Bill Hauck
TMWA Senior Hydrologist
Our region is still in the midst of a severe drought and upstream reservoir storage in the Truckee River watershed is extremely low. The elevation of Lake Tahoe continues to drop and is now just two inches above its natural rim. Consequently, very little water is making its way into the Truckee River, and flow at the California-Nevada state line is just a fraction of what it normally is this time of the year—approximately 87 cubic feet per second this morning.
TMWA continues to make supplemental releases of water from our drought storage in Donner Lake in order to meet the demands of our water customers. These reservoir releases will continue through the end of this month and well into October. To date, we have released about 4,000 acre feet, or roughly 15%, of our upstream drought reserves in order to keep our surface water treatment plants on-line. In addition to making releases from upstream drought reserves, TMWA has been running the majority of our production wells over the last month. This offsets the amount of surface water TMWA would otherwise need to release from upstream reserves. The more water we keep stored upstream in reserve the better, just in case we experience another dry winter.
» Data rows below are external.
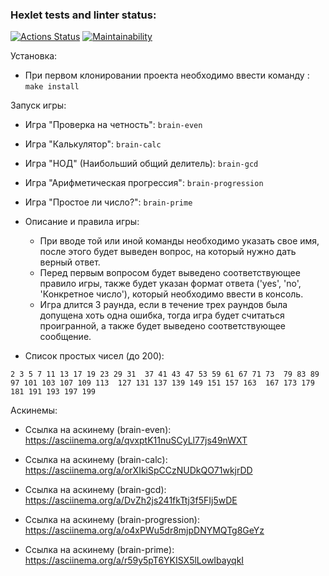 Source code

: ### Hexlet tests and linter status:
[![Actions Status](https://github.com/gign5i/frontend-project-44/actions/workflows/hexlet-check.yml/badge.svg)](https://github.com/gign5i/frontend-project-44/actions)
[![Maintainability](https://api.codeclimate.com/v1/badges/07287f2cff71e8e0ecf0/maintainability)](https://codeclimate.com/github/gign5i/frontend-project-44/maintainability)

Установка:
- При первом клонировании проекта необходимо ввести команду :
  `make install`

Запуск игры:
- Игра "Проверка на четность":
  `brain-even`
- Игра "Калькулятор":
  `brain-calc`
- Игра "НОД" (Наибольший общий делитель):
  `brain-gcd`
- Игра "Арифметическая прогрессия":
  `brain-progression`
- Игра "Простое ли число?":
  `brain-prime`

- Описание и правила игры:

  - При вводе той или иной команды необходимо указать свое имя, после этого будет выведен вопрос, на который нужно дать верный ответ.
  - Перед первым вопросом будет выведено соответствующее правило игры, также будет указан формат ответа ('yes', 'no', 'Конкретное число'), который необходимо ввести в консоль.
  - Игра длится 3 раунда, если в течение трех раундов была допущена хоть одна ошибка, тогда игра будет считаться проигранной, а также будет выведено соответствующее сообщение.

- Список простых чисел (до 200):

`2 3 5 7 11 13 17 19 23 29 31 
37 41 43 47 53 59 61 67 71 73 
79 83 89 97 101 103 107 109 113 
127 131 137 139 149 151 157 163 
167 173 179 181 191 193 197 199`

Аскинемы:

- Ссылка на аскинему (brain-even): https://asciinema.org/a/qvxptK11nuSCyLl77js49nWXT

- Ссылка на аскинему (brain-calc): https://asciinema.org/a/orXIkiSpCCzNUDkQO71wkjrDD

- Ссылка на аскинему (brain-gcd):  https://asciinema.org/a/DvZh2js241fkTtj3f5FIj5wDE

- Ссылка на аскинему (brain-progression): https://asciinema.org/a/o4xPWu5dr8mjpDNYMQTg8GeYz

- Ссылка на аскинему (brain-prime): https://asciinema.org/a/r59y5pT6YKISX5lLowIbayqkI
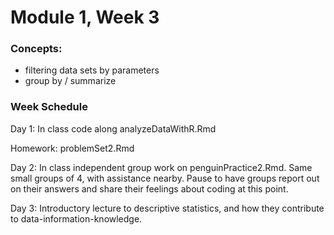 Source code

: # Module 1, Week 3

### Concepts:
* filtering data sets by parameters 
* group by / summarize 

### Week Schedule
Day 1: In class code along analyzeDataWithR.Rmd

Homework: problemSet2.Rmd

Day 2: In class independent group work on penguinPractice2.Rmd. Same small groups of 4, with assistance nearby. Pause to have groups report out on their answers and share their feelings about coding at this point. 

Day 3: Introductory lecture to descriptive statistics, and how they contribute to data-information-knowledge. 





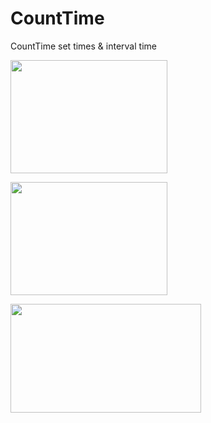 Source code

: # CountTime
CountTime set times &amp; interval time

<a href="https://picasaweb.google.com/lh/photo/XPDF7giCM_2gApEJm6f_mEBqUQOOouEPWDMkh9NC2yE?feat=embedwebsite"><img src="https://lh3.googleusercontent.com/-yo1Iz0MzplE/VpHUcvu26xI/AAAAAAAAAMc/GuoHu-M0x0Y/s800-Ic42/time1.png" height="181" width="251" /></a>

<a href="https://picasaweb.google.com/lh/photo/Otw4G2FuQzc1zXjAGYtMEEBqUQOOouEPWDMkh9NC2yE?feat=embedwebsite"><img src="https://lh3.googleusercontent.com/-2-fWpwmUUvs/VpHUczA44oI/AAAAAAAAAMk/HvY_h2REE60/s800-Ic42/time2.png" height="181" width="251" /></a>

<a href="https://picasaweb.google.com/lh/photo/o1zFdCoiyVGWAqmNqR_juEBqUQOOouEPWDMkh9NC2yE?feat=embedwebsite"><img src="https://lh3.googleusercontent.com/-rB6-XrI6QkU/VpHUdMNbkvI/AAAAAAAAAMo/HR6tr05rheY/s800-Ic42/time3.png" height="174" width="305" /></a>
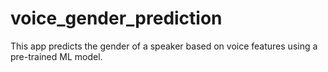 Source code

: # voice_gender_prediction
This app predicts the gender of a speaker based on voice features using a pre-trained ML model.
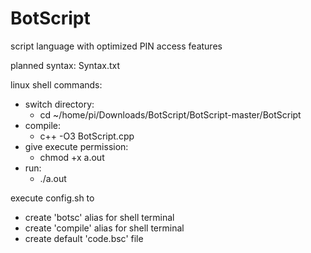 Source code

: 
# BotScript
script language with optimized PIN access features

planned syntax: Syntax.txt

linux shell commands:
- switch directory:
  - cd ~/home/pi/Downloads/BotScript/BotScript-master/BotScript
- compile:
  - c++ -O3 BotScript.cpp
- give execute permission:
  - chmod +x a.out
- run:
  - ./a.out


execute config.sh to
- create 'botsc' alias for shell terminal
- create 'compile' alias for shell terminal
- create default 'code.bsc' file
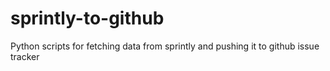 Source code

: sprintly-to-github
==================

Python scripts for fetching data from sprintly and pushing it to github issue tracker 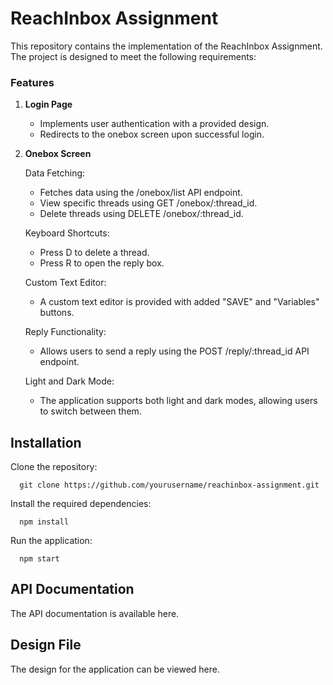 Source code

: # ReachInbox Assignment

This repository contains the implementation of the ReachInbox Assignment. The project is designed to meet the following requirements:

### Features

1. **Login Page**
   - Implements user authentication with a provided design.
   - Redirects to the onebox screen upon successful login.

2. **Onebox Screen**

   Data Fetching:
   
      - Fetches data using the /onebox/list API endpoint.
      - View specific threads using GET /onebox/:thread_id.
      - Delete threads using DELETE /onebox/:thread_id.
   
   Keyboard Shortcuts:

      - Press D to delete a thread.
      - Press R to open the reply box.

   Custom Text Editor:

      - A custom text editor is provided with added "SAVE" and "Variables" buttons.

   Reply Functionality:
      - Allows users to send a reply using the POST /reply/:thread_id API endpoint.


   Light and Dark Mode:
      - The application supports both light and dark modes, allowing users to switch between them.

## Installation

Clone the repository:

      git clone https://github.com/yourusername/reachinbox-assignment.git

Install the required dependencies:

      npm install

Run the application:

      npm start


## API Documentation
The API documentation is available here.

## Design File
The design for the application can be viewed here.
Customer demand averaged 92.8 million gallons a day last week. Year-to-date consumption is now 98.6% of 2013. Total customer demand is down a total of 6% over the first eight weeks of our voluntary conservation campaign (compared to the same eight weeks in 2013). Estimated “outdoor water usage” over the same period is down roughly 8.5% over the same period. This is less than the 10% reduction in outdoor watering we were hoping for, so we are asking customers to be especially vigilant in their conservation efforts during the tail end of the warm season. Again, every gallon of water customers conserve now by paying extra attention to their outdoor watering practices can be saved upstream in reserve for next summer.